Information retrieval (IR) is the science and practice of searching for and obtaining relevant information from large collections of data, including text documents, multimedia, and structured databases. The field addresses the fundamental challenge of connecting users with the information they need, encompassing the theories, algorithms, and systems that power modern search engines, digital libraries, and recommendation systems. At its core, IR deals with the representation, storage, organization, and access of information items, drawing on principles from computer science, linguistics, cognitive science, and library science.
The theoretical foundations of information retrieval were established in the mid-20th century, with seminal contributions from researchers such as Gerard Salton, who developed the vector space model and the SMART Information Retrieval System, and Stephen Robertson, who advanced probabilistic retrieval models. The field introduced key evaluation metrics like precision and recall, and formalized the concept of relevance as a measurable quantity. The development of the inverted index as a core data structure enabled efficient full-text search over massive document collections, paving the way for the web search revolution of the late 1990s and early 2000s.

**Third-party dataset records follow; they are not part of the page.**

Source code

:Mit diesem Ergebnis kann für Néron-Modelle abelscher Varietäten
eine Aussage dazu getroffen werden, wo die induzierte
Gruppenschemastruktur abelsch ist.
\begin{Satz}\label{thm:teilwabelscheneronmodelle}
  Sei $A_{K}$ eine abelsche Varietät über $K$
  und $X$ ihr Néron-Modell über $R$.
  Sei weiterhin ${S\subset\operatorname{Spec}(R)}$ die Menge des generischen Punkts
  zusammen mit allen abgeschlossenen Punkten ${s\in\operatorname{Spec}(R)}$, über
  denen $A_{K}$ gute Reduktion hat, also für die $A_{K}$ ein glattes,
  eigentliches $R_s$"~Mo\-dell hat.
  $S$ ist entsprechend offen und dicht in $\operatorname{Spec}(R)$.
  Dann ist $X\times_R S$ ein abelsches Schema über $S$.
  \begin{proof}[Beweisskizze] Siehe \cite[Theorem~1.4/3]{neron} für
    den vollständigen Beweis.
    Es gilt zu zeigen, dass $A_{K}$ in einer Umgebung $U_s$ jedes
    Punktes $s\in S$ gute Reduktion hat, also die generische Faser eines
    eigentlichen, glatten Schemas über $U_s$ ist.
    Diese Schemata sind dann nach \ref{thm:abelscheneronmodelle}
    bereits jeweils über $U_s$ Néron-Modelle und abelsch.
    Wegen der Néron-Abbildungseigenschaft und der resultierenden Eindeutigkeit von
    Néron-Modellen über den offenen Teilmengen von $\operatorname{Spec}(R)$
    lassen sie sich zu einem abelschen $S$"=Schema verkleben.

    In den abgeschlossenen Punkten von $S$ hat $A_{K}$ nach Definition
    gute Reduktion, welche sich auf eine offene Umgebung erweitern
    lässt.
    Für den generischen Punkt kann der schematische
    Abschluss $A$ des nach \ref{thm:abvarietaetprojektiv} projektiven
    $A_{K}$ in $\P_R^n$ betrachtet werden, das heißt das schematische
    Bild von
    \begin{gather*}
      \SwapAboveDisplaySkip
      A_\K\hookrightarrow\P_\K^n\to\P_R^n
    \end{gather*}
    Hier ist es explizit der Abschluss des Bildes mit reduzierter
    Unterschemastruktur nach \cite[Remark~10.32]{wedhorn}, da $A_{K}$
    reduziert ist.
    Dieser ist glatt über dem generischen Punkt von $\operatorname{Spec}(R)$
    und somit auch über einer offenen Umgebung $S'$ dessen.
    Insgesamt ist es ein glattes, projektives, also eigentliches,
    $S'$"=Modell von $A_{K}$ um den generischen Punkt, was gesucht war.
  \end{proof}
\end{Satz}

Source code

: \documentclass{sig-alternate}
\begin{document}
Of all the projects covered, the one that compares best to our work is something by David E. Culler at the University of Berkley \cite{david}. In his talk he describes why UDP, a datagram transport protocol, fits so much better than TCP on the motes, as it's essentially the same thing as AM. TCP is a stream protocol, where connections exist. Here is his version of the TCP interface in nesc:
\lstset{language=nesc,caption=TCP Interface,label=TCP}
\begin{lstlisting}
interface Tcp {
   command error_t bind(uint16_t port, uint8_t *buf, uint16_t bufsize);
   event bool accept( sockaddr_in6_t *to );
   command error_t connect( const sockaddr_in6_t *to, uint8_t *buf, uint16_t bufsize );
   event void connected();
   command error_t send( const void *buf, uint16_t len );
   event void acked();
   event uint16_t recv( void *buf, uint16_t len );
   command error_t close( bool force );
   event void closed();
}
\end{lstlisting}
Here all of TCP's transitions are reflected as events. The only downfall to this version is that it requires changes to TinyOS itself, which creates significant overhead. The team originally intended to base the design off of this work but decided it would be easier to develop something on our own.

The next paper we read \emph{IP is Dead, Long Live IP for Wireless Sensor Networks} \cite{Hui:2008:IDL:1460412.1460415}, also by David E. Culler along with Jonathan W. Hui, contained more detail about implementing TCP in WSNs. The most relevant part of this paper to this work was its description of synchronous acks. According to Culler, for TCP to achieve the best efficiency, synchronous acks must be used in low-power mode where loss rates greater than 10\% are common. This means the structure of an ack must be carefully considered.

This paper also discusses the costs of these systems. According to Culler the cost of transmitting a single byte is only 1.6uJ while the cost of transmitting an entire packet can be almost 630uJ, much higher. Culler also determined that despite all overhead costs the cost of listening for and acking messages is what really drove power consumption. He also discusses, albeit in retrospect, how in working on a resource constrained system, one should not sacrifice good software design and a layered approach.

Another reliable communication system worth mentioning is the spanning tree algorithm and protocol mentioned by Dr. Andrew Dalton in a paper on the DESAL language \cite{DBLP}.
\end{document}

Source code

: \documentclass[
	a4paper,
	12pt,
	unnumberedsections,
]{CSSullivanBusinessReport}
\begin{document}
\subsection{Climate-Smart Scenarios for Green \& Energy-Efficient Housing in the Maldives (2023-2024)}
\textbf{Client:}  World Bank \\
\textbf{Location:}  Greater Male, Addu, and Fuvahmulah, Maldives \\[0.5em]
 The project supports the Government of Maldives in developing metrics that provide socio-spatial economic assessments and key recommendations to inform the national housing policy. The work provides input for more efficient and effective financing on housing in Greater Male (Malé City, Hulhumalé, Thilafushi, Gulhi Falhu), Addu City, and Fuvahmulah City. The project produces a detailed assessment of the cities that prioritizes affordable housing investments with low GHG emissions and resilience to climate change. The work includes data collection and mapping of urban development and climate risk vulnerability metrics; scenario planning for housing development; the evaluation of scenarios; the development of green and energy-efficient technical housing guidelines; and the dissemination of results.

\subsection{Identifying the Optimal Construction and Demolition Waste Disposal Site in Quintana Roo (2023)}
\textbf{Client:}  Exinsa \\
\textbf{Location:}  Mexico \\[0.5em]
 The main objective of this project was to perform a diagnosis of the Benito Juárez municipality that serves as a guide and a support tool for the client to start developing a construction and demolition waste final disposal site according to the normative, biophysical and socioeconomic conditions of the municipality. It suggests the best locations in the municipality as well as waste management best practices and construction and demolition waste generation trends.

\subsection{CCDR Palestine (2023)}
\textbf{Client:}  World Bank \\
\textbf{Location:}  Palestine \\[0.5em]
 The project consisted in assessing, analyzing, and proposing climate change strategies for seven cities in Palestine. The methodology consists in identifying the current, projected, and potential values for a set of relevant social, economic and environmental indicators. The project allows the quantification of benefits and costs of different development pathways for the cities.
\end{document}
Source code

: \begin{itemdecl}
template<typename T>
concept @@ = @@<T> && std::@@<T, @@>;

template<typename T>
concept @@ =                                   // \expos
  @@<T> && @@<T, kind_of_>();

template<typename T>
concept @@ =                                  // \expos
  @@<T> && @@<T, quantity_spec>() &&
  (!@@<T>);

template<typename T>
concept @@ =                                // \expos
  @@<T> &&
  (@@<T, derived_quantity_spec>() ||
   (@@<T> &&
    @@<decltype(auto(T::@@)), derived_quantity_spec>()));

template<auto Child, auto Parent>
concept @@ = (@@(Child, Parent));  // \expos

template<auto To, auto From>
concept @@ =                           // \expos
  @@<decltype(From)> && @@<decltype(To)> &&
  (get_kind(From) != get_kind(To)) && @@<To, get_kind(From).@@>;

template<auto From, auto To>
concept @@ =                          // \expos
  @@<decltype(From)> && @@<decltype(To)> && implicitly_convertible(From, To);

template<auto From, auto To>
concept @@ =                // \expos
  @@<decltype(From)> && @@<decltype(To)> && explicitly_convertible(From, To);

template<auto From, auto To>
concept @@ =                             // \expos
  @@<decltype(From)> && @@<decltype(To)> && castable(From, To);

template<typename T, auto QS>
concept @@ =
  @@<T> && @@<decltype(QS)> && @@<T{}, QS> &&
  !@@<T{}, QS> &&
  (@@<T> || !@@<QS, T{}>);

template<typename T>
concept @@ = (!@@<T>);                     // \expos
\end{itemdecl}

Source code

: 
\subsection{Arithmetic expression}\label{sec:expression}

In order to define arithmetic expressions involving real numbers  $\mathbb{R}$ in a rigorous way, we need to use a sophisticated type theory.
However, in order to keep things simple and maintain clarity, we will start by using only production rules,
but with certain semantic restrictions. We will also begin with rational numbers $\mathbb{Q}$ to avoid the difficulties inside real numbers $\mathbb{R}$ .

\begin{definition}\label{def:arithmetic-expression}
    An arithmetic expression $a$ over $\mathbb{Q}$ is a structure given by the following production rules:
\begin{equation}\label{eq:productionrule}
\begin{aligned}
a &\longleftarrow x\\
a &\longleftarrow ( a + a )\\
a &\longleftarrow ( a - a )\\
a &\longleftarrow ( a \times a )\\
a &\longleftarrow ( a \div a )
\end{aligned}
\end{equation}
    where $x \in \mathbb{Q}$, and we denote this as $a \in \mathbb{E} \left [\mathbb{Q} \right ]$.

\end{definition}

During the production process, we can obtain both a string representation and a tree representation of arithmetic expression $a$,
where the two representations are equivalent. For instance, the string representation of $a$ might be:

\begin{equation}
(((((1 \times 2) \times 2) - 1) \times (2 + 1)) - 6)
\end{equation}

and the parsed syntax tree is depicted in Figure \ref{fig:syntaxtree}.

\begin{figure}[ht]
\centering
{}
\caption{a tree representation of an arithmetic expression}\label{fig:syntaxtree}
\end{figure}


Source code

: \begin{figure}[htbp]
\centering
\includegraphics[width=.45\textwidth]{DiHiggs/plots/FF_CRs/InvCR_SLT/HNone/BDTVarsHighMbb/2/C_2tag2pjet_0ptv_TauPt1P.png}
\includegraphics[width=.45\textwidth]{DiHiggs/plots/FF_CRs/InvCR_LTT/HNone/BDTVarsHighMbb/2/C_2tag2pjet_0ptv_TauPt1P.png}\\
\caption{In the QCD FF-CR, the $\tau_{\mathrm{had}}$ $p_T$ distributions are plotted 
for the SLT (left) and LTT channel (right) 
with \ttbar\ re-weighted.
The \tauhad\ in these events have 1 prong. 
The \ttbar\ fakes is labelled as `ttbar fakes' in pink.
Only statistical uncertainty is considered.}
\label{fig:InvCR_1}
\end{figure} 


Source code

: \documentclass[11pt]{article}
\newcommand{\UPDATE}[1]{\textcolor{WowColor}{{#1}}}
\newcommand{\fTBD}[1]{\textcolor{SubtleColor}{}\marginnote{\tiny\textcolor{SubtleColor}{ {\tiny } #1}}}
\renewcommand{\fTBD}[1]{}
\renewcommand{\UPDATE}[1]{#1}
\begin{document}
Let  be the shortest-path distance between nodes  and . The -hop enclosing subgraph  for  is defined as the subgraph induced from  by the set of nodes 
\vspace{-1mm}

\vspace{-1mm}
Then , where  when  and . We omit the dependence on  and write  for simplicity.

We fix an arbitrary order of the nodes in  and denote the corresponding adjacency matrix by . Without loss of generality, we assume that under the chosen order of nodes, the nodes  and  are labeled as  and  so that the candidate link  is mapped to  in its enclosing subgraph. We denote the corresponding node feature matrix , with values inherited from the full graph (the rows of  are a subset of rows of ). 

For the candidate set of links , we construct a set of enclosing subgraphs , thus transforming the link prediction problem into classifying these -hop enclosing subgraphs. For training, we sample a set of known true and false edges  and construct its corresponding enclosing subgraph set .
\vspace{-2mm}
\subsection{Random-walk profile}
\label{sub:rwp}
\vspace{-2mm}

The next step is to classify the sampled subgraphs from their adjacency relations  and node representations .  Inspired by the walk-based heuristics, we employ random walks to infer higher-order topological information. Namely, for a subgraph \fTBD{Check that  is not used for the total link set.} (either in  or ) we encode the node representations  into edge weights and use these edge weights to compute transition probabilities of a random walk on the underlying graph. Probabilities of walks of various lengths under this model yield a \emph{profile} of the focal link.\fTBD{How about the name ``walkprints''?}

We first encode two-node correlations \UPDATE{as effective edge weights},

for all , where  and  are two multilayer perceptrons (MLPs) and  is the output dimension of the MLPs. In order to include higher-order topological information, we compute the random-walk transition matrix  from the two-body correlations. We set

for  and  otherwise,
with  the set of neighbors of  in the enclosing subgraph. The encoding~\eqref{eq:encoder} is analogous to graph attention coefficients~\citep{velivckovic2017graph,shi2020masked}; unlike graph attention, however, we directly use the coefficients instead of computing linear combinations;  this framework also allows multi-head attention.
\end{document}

Today, information retrieval encompasses a broad range of topics including web search, question answering, text classification, clustering, filtering, and recommendation. Modern IR systems leverage machine learning, natural language processing, and deep learning techniques such as transformer-based neural ranking models to improve search quality. Evaluation campaigns like TREC (Text REtrieval Conference) continue to drive innovation. The field is more relevant than ever as the volume of digital information grows exponentially, making effective retrieval a critical capability for individuals, businesses, and society at large.